Oh and This Is Scotland
posted by fearfulsymmetry at 5:01 AM on March 6, 2008


Not enough Welshness so far (audio nsfw).
posted by Gratishades at 5:18 AM on March 6, 2008


It's a shame they didn't ask Gruff Rhys to do the Welsh bit. At least he would've mentioned the mighty Datblygu.
posted by ceiriog at 6:12 AM on March 6, 2008


"Paul McCartney's Mull of Kintyre was a massive hit in every commonwealth country across the globe...I don't know if that qualifies it as the "definitive" British song or not, but it is something.

posted by yhbc at 6:13 PM on March 5 [+] [!]

Mull of Kintye? MULL OF F*CKING KINTYRE?

*weeps*

Good god, McCartney should've had his fingers broken and his ear drums punctured for that song.
posted by fatfrank at 6:50 AM on March 6, 2008 [1 favorite]


It's a long way to Tipperary.
posted by breezeway at 7:39 AM on March 6, 2008


Extra 's's are fierce.

Congratulations, Christian Siriano! Yes, I watch Project Runway, and I don't care who knows. So there.


Hey! I Tivo'd that.

*stares daggers*
posted by malocchio at 7:43 AM on March 6, 2008


I'd never heard the Wyatt version of Shipbuilding. It's one of my favorite Costello songs - that's the only version I knew. Still like it best, I think. (I suppose it doesn't do to mention that Mr. MacManus was actually from an Irish family.) I'd put Springsteen up against Elvis as the US equivalent in capturing the angst and despair.

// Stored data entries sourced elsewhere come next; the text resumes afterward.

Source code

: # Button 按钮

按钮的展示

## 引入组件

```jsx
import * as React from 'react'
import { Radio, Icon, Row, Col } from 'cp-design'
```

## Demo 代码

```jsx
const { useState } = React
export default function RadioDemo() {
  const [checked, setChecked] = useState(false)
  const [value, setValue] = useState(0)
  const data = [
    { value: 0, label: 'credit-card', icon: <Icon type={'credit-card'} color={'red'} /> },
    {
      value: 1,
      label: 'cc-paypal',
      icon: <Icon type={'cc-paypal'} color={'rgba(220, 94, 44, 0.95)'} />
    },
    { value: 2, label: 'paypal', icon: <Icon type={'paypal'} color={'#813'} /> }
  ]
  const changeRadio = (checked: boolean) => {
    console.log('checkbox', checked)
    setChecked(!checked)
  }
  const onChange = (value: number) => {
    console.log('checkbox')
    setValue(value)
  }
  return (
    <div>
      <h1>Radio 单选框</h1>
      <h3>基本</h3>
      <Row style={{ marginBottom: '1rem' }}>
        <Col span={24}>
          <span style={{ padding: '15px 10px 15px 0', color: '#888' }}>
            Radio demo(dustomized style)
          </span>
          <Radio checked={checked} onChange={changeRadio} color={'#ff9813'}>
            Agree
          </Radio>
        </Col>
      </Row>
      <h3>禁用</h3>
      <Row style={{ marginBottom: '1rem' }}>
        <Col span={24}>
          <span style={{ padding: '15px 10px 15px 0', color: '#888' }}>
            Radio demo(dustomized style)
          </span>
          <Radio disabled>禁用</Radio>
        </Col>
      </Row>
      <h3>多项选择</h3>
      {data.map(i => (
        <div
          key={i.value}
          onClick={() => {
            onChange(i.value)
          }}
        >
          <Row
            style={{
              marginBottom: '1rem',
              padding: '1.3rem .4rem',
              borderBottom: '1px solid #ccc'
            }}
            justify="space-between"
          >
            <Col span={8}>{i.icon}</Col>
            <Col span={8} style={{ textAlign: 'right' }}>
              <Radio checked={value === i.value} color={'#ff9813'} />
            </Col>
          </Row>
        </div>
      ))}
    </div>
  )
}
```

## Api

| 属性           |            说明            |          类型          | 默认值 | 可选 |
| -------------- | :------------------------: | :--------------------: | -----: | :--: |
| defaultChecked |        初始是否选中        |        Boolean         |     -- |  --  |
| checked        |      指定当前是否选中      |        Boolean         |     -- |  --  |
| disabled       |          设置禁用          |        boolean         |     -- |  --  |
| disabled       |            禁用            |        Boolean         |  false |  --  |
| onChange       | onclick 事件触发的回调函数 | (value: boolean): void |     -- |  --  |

And there should be a bit more of a Tom Jones shout-out for the Welsh music.
posted by gingerbeer at 8:31 AM on March 6, 2008


Kate Bush: Wuthering Heights

I can't imagine this song going down well anywhere apart from England.

It went down pretty well on this side of the pond too, didn't it? Although Kate Bush seems more like someone who people who aren't English imagine the English are like.

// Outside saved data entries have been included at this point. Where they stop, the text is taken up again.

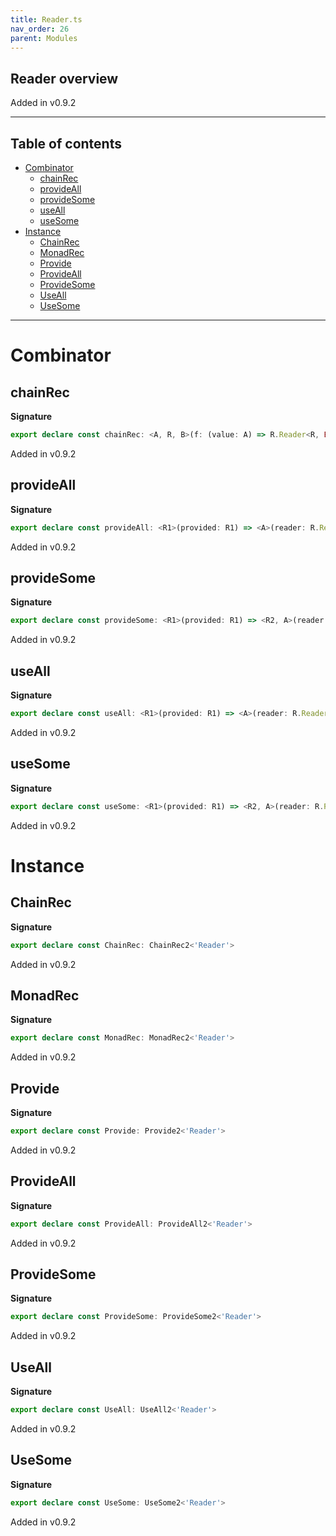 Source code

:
 ```yaml
---
title: Reader.ts
nav_order: 26
parent: Modules
---
```


## Reader overview

Added in v0.9.2

---

<h2 class="text-delta">Table of contents</h2>

- [Combinator](#combinator)
  - [chainRec](#chainrec)
  - [provideAll](#provideall)
  - [provideSome](#providesome)
  - [useAll](#useall)
  - [useSome](#usesome)
- [Instance](#instance)
  - [ChainRec](#chainrec)
  - [MonadRec](#monadrec)
  - [Provide](#provide)
  - [ProvideAll](#provideall)
  - [ProvideSome](#providesome)
  - [UseAll](#useall)
  - [UseSome](#usesome)

---

# Combinator

## chainRec

**Signature**

```ts
export declare const chainRec: <A, R, B>(f: (value: A) => R.Reader<R, E.Either<A, B>>) => (value: A) => R.Reader<R, B>
```

Added in v0.9.2

## provideAll

**Signature**

```ts
export declare const provideAll: <R1>(provided: R1) => <A>(reader: R.Reader<R1, A>) => R.Reader<unknown, A>
```

Added in v0.9.2

## provideSome

**Signature**

```ts
export declare const provideSome: <R1>(provided: R1) => <R2, A>(reader: R.Reader<R1 & R2, A>) => R.Reader<R2, A>
```

Added in v0.9.2

## useAll

**Signature**

```ts
export declare const useAll: <R1>(provided: R1) => <A>(reader: R.Reader<R1, A>) => R.Reader<unknown, A>
```

Added in v0.9.2

## useSome

**Signature**

```ts
export declare const useSome: <R1>(provided: R1) => <R2, A>(reader: R.Reader<R1 & R2, A>) => R.Reader<R2, A>
```

Added in v0.9.2

# Instance

## ChainRec

**Signature**

```ts
export declare const ChainRec: ChainRec2<'Reader'>
```

Added in v0.9.2

## MonadRec

**Signature**

```ts
export declare const MonadRec: MonadRec2<'Reader'>
```

Added in v0.9.2

## Provide

**Signature**

```ts
export declare const Provide: Provide2<'Reader'>
```

Added in v0.9.2

## ProvideAll

**Signature**

```ts
export declare const ProvideAll: ProvideAll2<'Reader'>
```

Added in v0.9.2

## ProvideSome

**Signature**

```ts
export declare const ProvideSome: ProvideSome2<'Reader'>
```

Added in v0.9.2

## UseAll

**Signature**

```ts
export declare const UseAll: UseAll2<'Reader'>
```

Added in v0.9.2

## UseSome

**Signature**

```ts
export declare const UseSome: UseSome2<'Reader'>
```

Added in v0.9.2
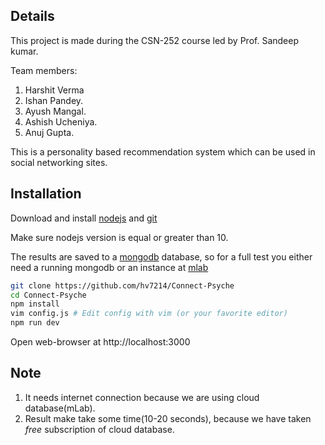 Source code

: ## Details
This project is made during the CSN-252 course led by Prof. Sandeep kumar.

Team members:
1. Harshit Verma
2. Ishan Pandey.
3. Ayush Mangal.
4. Ashish Ucheniya.
5. Anuj Gupta.

This is a personality based recommendation system which can be used in social networking sites. 

## Installation

Download and install [nodejs](https://nodejs.org) and [git](https://git-scm.com/downloads)

Make sure nodejs version is equal or greater than 10.

The results are saved to a [mongodb](https://www.mongodb.com/) database, so for a full test you either need a running mongodb or an instance at [mlab](https://mlab.com/)

```sh
git clone https://github.com/hv7214/Connect-Psyche
cd Connect-Psyche
npm install
vim config.js # Edit config with vim (or your favorite editor)
npm run dev
```
Open web-browser at http://localhost:3000

##  Note

1. It needs internet connection because we are using cloud database(mLab).
2. Result make take some time(10-20 seconds), because we have taken *free* subscription of cloud database.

I think for much of her career - at least until the Hounds of Love - she was ignored by the US but loved by the commonwealth countries, Europe and Japan.

Personally, I think she totally transcends nationality as well as all musical genres. You can't watch this clip and be any doubt that she plays very well in Japan.
posted by Summer at 8:41 AM on March 6, 2008


fatfrank: I didn't say it was a good song.

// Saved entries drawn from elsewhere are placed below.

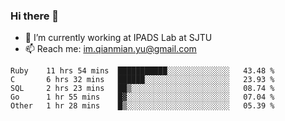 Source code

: ### Hi there 👋

- 🔭 I’m currently working at IPADS Lab at SJTU
- 📫 Reach me: im.qianmian.yu@gmail.com

<!--START_SECTION:waka-->
```text
Ruby    11 hrs 54 mins  ███████████░░░░░░░░░░░░░░   43.48 % 
C       6 hrs 32 mins   ██████░░░░░░░░░░░░░░░░░░░   23.93 % 
SQL     2 hrs 23 mins   ██▒░░░░░░░░░░░░░░░░░░░░░░   08.74 % 
Go      1 hr 55 mins    █▓░░░░░░░░░░░░░░░░░░░░░░░   07.04 % 
Other   1 hr 28 mins    █▒░░░░░░░░░░░░░░░░░░░░░░░   05.39 % 
```
<!--END_SECTION:waka-->

<!--
**yqmmm/yqmmm** is a ✨ _special_ ✨ repository because its `README.md` (this file) appears on your GitHub profile.

Here are some ideas to get you started:

- 🔭 I’m currently working on ...
- 🌱 I’m currently learning ...
- 👯 I’m looking to collaborate on ...
- 🤔 I’m looking for help with ...
- 💬 Ask me about ...
- 📫 How to reach me: ...
- 😄 Pronouns: ...
- ⚡ Fun fact: ...
-->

malocchio: sorry, couldn't resist.
posted by yhbc at 8:55 AM on March 6, 2008


Heh, I'll manage...though I was rooting for Jillian myself.
posted by malocchio at 9:10 AM on March 6, 2008


It went down pretty well on this side of the pond too, didn't it?

Pat Benatar covered "Wuthering Heights" on her Crimes of Passion album.
posted by kirkaracha at 11:54 AM on March 6, 2008


I'd have gone for Goldy looking Chain for the Welshness, myself.